Modulation of the binding affinity of naproxen to bovine serum albumin by conversion of the drug into amino acid ester salts

Abstract

Naproxen (NAP) is one of the most widely prescribed non-steroidal anti-inflammatory drugs. Novel formulations of NAP aiming at better water-solubility, dosage, and the onset of action or new routes of application in order to minimize or prevent side effects of NAP are in the current interest of the pharmaceutical industry. Here, we report the synthesis, chemical, spectral and physicochemical characterization of a series of salts containing cations amino acid alkyl esters (AAE) and NAP anion, which potentially can be used as novel drug formulation.
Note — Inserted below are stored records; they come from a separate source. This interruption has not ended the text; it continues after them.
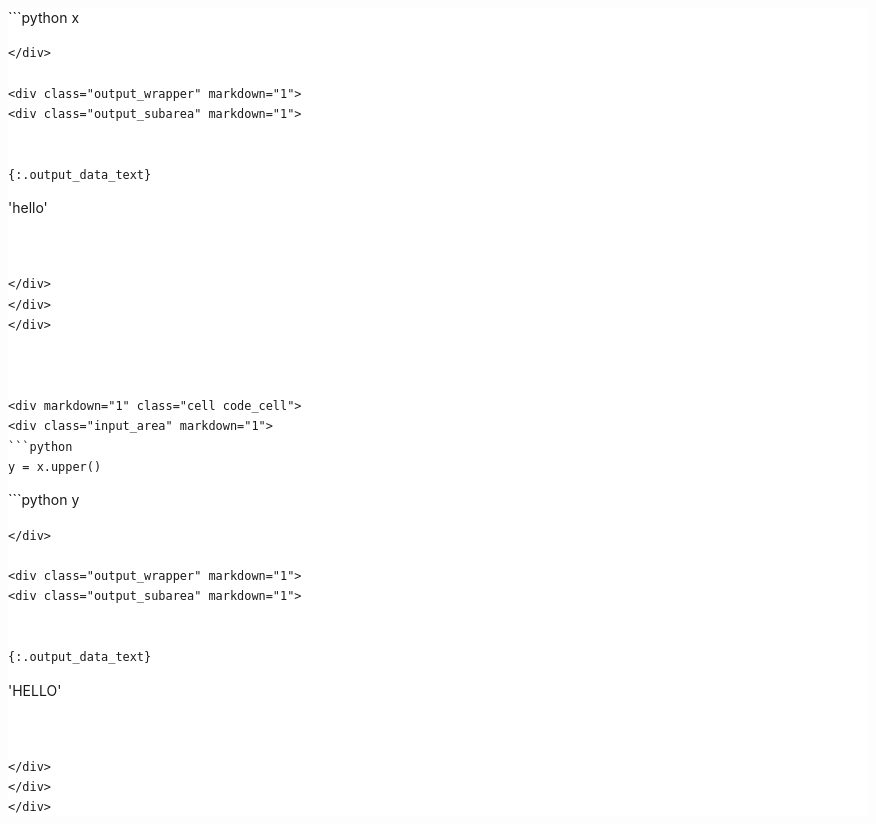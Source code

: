 
</div>
</div>
</div>



<div markdown="1" class="cell code_cell">
<div class="input_area" markdown="1">
```python
x

```
</div>

<div class="output_wrapper" markdown="1">
<div class="output_subarea" markdown="1">


{:.output_data_text}
```
'hello'
```


</div>
</div>
</div>



<div markdown="1" class="cell code_cell">
<div class="input_area" markdown="1">
```python
y = x.upper()

```
</div>

</div>



<div markdown="1" class="cell code_cell">
<div class="input_area" markdown="1">
```python
y

```
</div>

<div class="output_wrapper" markdown="1">
<div class="output_subarea" markdown="1">


{:.output_data_text}
```
'HELLO'
```


</div>
</div>
</div>
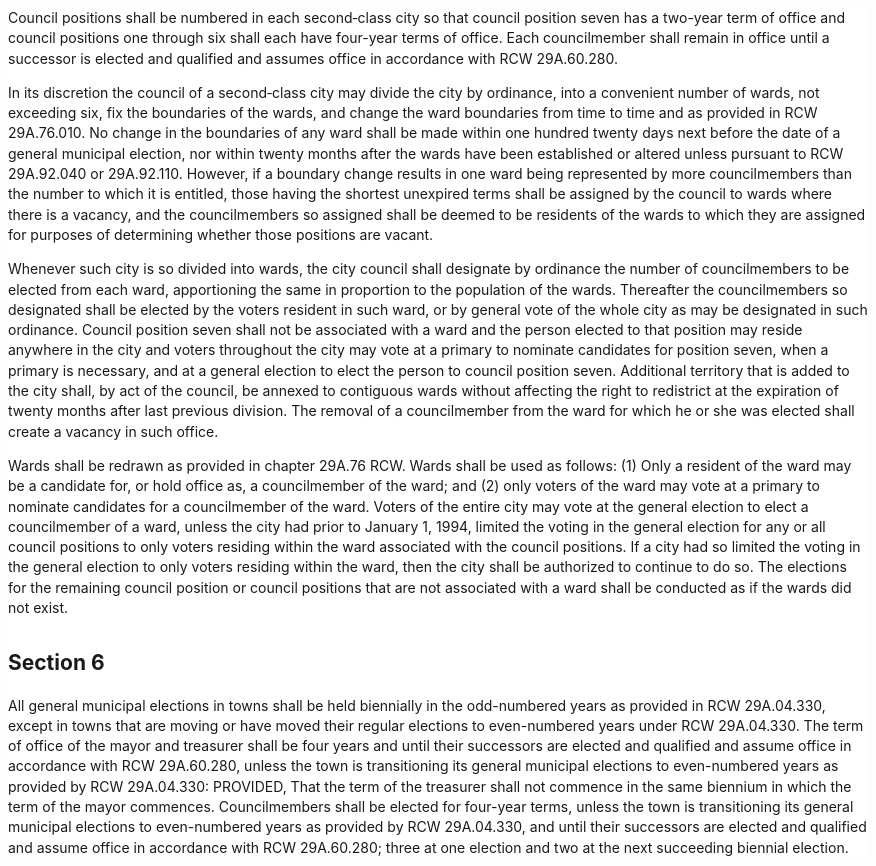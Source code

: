 Council positions shall be numbered in each second‑class city so that council position seven has a two-year term of office and council positions one through six shall each have four-year terms of office. Each councilmember shall remain in office until a successor is elected and qualified and assumes office in accordance with RCW 29A.60.280.

In its discretion the council of a second‑class city may divide the city by ordinance, into a convenient number of wards, not exceeding six, fix the boundaries of the wards, and change the ward boundaries from time to time and as provided in RCW 29A.76.010. No change in the boundaries of any ward shall be made within one hundred twenty days next before the date of a general municipal election, nor within twenty months after the wards have been established or altered unless pursuant to RCW 29A.92.040 or 29A.92.110. However, if a boundary change results in one ward being represented by more councilmembers than the number to which it is entitled, those having the shortest unexpired terms shall be assigned by the council to wards where there is a vacancy, and the councilmembers so assigned shall be deemed to be residents of the wards to which they are assigned for purposes of determining whether those positions are vacant.

Whenever such city is so divided into wards, the city council shall designate by ordinance the number of councilmembers to be elected from each ward, apportioning the same in proportion to the population of the wards. Thereafter the councilmembers so designated shall be elected by the voters resident in such ward, or by general vote of the whole city as may be designated in such ordinance. Council position seven shall not be associated with a ward and the person elected to that position may reside anywhere in the city and voters throughout the city may vote at a primary to nominate candidates for position seven, when a primary is necessary, and at a general election to elect the person to council position seven. Additional territory that is added to the city shall, by act of the council, be annexed to contiguous wards without affecting the right to redistrict at the expiration of twenty months after last previous division. The removal of a councilmember from the ward for which he or she was elected shall create a vacancy in such office.

Wards shall be redrawn as provided in chapter 29A.76 RCW. Wards shall be used as follows: (1) Only a resident of the ward may be a candidate for, or hold office as, a councilmember of the ward; and (2) only voters of the ward may vote at a primary to nominate candidates for a councilmember of the ward. Voters of the entire city may vote at the general election to elect a councilmember of a ward, unless the city had prior to January 1, 1994, limited the voting in the general election for any or all council positions to only voters residing within the ward associated with the council positions. If a city had so limited the voting in the general election to only voters residing within the ward, then the city shall be authorized to continue to do so. The elections for the remaining council position or council positions that are not associated with a ward shall be conducted as if the wards did not exist.

## Section 6
All general municipal elections in towns shall be held biennially in the odd-numbered years as provided in RCW 29A.04.330, except in towns that are moving or have moved their regular elections to even-numbered years under RCW 29A.04.330. The term of office of the mayor and treasurer shall be four years and until their successors are elected and qualified and assume office in accordance with RCW 29A.60.280, unless the town is transitioning its general municipal elections to even-numbered years as provided by RCW 29A.04.330: PROVIDED, That the term of the treasurer shall not commence in the same biennium in which the term of the mayor commences. Councilmembers shall be elected for four-year terms, unless the town is transitioning its general municipal elections to even-numbered years as provided by RCW 29A.04.330, and until their successors are elected and qualified and assume office in accordance with RCW 29A.60.280; three at one election and two at the next succeeding biennial election.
The [l-AAE][NAP] were obtained in three steps: preparation of the AAE hydrochlorides, neutralization of the hydrochlorides to the corresponding AAE, and formation of the target organic salts. All NAP derivatives, tested at a concentration as high as 100 μM, exhibited no toxicity against murine macrophage cell line (RAW 264.7). The binding parameters and stoichiometry of [AAE][NAP]s to bovine serum albumin (BSA) are in the range of that estimated for the parent NAP. Only l-valine isopropyl ester naproxenate characterizes with about one order of magnitude lower binding affinity for BSA, which suggests a faster diffusion rate in the circulatory system than the parent NAP and other derivatives, and therefore faster reach to the target system. Using molecular modeling seven binding pockets of BSA were probed for their suitability to binds the cation and the anion and results are discussed in correlation with the obtained thermodynamic parameters for the binding of NAP derivatives to BSA.